You’ll say to yourself, I’m fine, though, you think. You’ll go to school; you’ll have off days like everyone else. You’ll do well at school; your teachers will expect great things. You’ll consider studying medicine at college and your father will be concerned that the local universities aren’t good enough. He’ll discuss it with the careers counsellor who says that medicine in a top-notch college is expensive, he’ll show know worries because he Is capable of sponsoring you to any level.
You’ll be fine, you’ll cruise along at school until your mother reappears in your life. She’ll show up at school demanding to pick up her son at school. Your school principal will panic, your Dad has mentioned that something like this could happen. He comes to the locker room which is, quite frankly, filthy. He's worried about lawsuits.He’ll tell you that you can see your mother in his office or you can go home and he’ll handle it. You’ll thank him, let him know that you’re fine and you take the bus home with your best friend like you did most days. Your mother calls you, but your phone is out of battery. Your mother calls your best friend’s phone, she asks for you and her relief is palpable when she hears your voice.
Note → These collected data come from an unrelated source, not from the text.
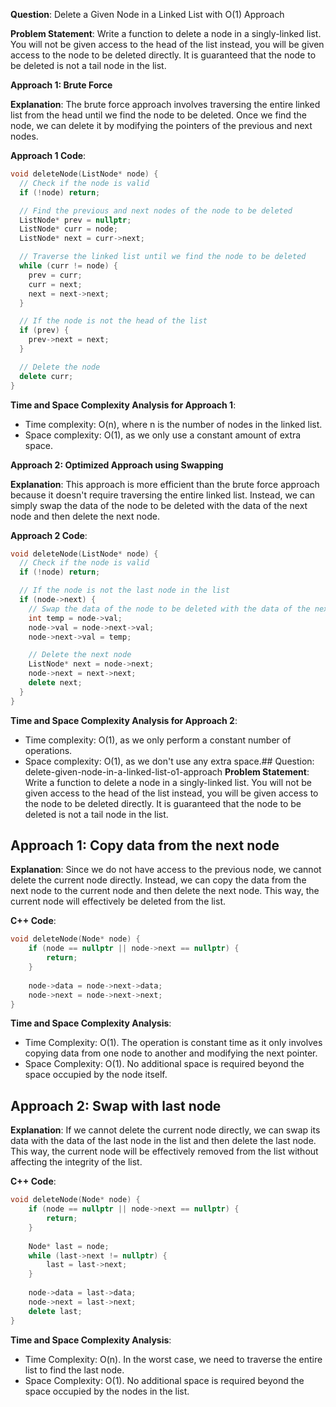 **Question**: Delete a Given Node in a Linked List with O(1) Approach

**Problem Statement**: Write a function to delete a node in a singly-linked list. You will not be given access to the head of the list instead, you will be given access to the node to be deleted directly. It is guaranteed that the node to be deleted is not a tail node in the list.

**Approach 1: Brute Force**

**Explanation**: The brute force approach involves traversing the entire linked list from the head until we find the node to be deleted. Once we find the node, we can delete it by modifying the pointers of the previous and next nodes.

**Approach 1 Code**:

```cpp
void deleteNode(ListNode* node) {
  // Check if the node is valid
  if (!node) return;

  // Find the previous and next nodes of the node to be deleted
  ListNode* prev = nullptr;
  ListNode* curr = node;
  ListNode* next = curr->next;

  // Traverse the linked list until we find the node to be deleted
  while (curr != node) {
    prev = curr;
    curr = next;
    next = next->next;
  }

  // If the node is not the head of the list
  if (prev) {
    prev->next = next;
  }

  // Delete the node
  delete curr;
}
```

**Time and Space Complexity Analysis for Approach 1**:

* Time complexity: O(n), where n is the number of nodes in the linked list.
* Space complexity: O(1), as we only use a constant amount of extra space.

**Approach 2: Optimized Approach using Swapping**

**Explanation**: This approach is more efficient than the brute force approach because it doesn't require traversing the entire linked list. Instead, we can simply swap the data of the node to be deleted with the data of the next node and then delete the next node.

**Approach 2 Code**:

```cpp
void deleteNode(ListNode* node) {
  // Check if the node is valid
  if (!node) return;

  // If the node is not the last node in the list
  if (node->next) {
    // Swap the data of the node to be deleted with the data of the next node
    int temp = node->val;
    node->val = node->next->val;
    node->next->val = temp;

    // Delete the next node
    ListNode* next = node->next;
    node->next = next->next;
    delete next;
  }
}
```

**Time and Space Complexity Analysis for Approach 2**:

* Time complexity: O(1), as we only perform a constant number of operations.
* Space complexity: O(1), as we don't use any extra space.## Question: delete-given-node-in-a-linked-list-o1-approach
**Problem Statement**: Write a function to delete a node in a singly-linked list. You will not be given access to the head of the list instead, you will be given access to the node to be deleted directly. It is guaranteed that the node to be deleted is not a tail node in the list.

## Approach 1: Copy data from the next node
**Explanation**: Since we do not have access to the previous node, we cannot delete the current node directly. Instead, we can copy the data from the next node to the current node and then delete the next node. This way, the current node will effectively be deleted from the list.

**C++ Code**:
```cpp
void deleteNode(Node* node) {
    if (node == nullptr || node->next == nullptr) {
        return;
    }
    
    node->data = node->next->data;
    node->next = node->next->next;
}
```

**Time and Space Complexity Analysis**:
- Time Complexity: O(1). The operation is constant time as it only involves copying data from one node to another and modifying the next pointer.
- Space Complexity: O(1). No additional space is required beyond the space occupied by the node itself.

## Approach 2: Swap with last node
**Explanation**: If we cannot delete the current node directly, we can swap its data with the data of the last node in the list and then delete the last node. This way, the current node will be effectively removed from the list without affecting the integrity of the list.

**C++ Code**:
```cpp
void deleteNode(Node* node) {
    if (node == nullptr || node->next == nullptr) {
        return;
    }
    
    Node* last = node;
    while (last->next != nullptr) {
        last = last->next;
    }
    
    node->data = last->data;
    node->next = last->next;
    delete last;
}
```

**Time and Space Complexity Analysis**:
- Time Complexity: O(n). In the worst case, we need to traverse the entire list to find the last node.
- Space Complexity: O(1). No additional space is required beyond the space occupied by the nodes in the list.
He doesn’t realize that your mother’s reappearance is a terrible, terrible thing. He doesn’t realize her reappearance opens up a world of hurt that you were once too young to understand. He doesn’t realize that you probably would have made it all the way to the end of high school without much trouble but now that she’s here, things aren’t quite so peachy. That woman turned your world upside down once and you’ve coped just fine, possibly because you were too young and too ignorant, but now you’re older and you’re wiser and ignorance was bliss. You can’t plead ignorance anymore. Ignorance was a kind of bliss you’re no longer entitled to.
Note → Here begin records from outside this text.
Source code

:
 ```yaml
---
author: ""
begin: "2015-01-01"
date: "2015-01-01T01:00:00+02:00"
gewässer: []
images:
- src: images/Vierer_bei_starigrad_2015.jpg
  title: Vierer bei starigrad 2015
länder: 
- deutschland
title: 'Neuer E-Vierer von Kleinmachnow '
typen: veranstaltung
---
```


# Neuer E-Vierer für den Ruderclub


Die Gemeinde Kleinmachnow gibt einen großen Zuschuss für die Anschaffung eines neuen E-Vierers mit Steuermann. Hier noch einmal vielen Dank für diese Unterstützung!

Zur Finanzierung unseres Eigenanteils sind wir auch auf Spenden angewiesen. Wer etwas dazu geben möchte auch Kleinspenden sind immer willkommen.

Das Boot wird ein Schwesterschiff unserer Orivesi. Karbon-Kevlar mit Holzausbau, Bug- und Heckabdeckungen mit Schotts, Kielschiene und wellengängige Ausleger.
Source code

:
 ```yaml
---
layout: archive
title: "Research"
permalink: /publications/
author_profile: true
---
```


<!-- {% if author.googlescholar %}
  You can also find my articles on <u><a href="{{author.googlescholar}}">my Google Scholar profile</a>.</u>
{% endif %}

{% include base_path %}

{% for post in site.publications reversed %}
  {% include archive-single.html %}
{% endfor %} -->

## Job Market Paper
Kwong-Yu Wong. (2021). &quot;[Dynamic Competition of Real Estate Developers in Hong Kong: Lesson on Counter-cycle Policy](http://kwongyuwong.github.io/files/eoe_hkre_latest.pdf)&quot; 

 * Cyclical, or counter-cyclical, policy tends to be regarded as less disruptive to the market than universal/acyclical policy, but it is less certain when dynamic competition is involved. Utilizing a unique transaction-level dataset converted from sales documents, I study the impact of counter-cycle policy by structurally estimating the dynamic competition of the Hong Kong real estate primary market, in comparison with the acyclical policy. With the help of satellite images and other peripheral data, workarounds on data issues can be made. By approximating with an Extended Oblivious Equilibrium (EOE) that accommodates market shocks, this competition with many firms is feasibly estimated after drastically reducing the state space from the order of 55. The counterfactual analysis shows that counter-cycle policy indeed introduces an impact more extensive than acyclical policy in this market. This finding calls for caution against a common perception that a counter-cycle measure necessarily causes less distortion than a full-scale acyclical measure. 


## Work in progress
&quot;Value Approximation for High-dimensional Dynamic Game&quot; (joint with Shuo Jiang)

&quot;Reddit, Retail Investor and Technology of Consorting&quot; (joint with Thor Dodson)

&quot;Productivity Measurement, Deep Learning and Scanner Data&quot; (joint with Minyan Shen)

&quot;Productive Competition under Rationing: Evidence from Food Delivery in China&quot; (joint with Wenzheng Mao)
When she came back, she took you to dinner. Your phone is having one of its daily seizures and your mother offers to buy you a new phone. The iPhone has just launched and he offers to buy you the smartphone on everyone’s lips. You didn’t say no – you were 17 and you were rather curious about the phone that threatened to make all other phones look like Fredy Maxwell’s. You don’t realize that your mother buys your love just like she buys everything else.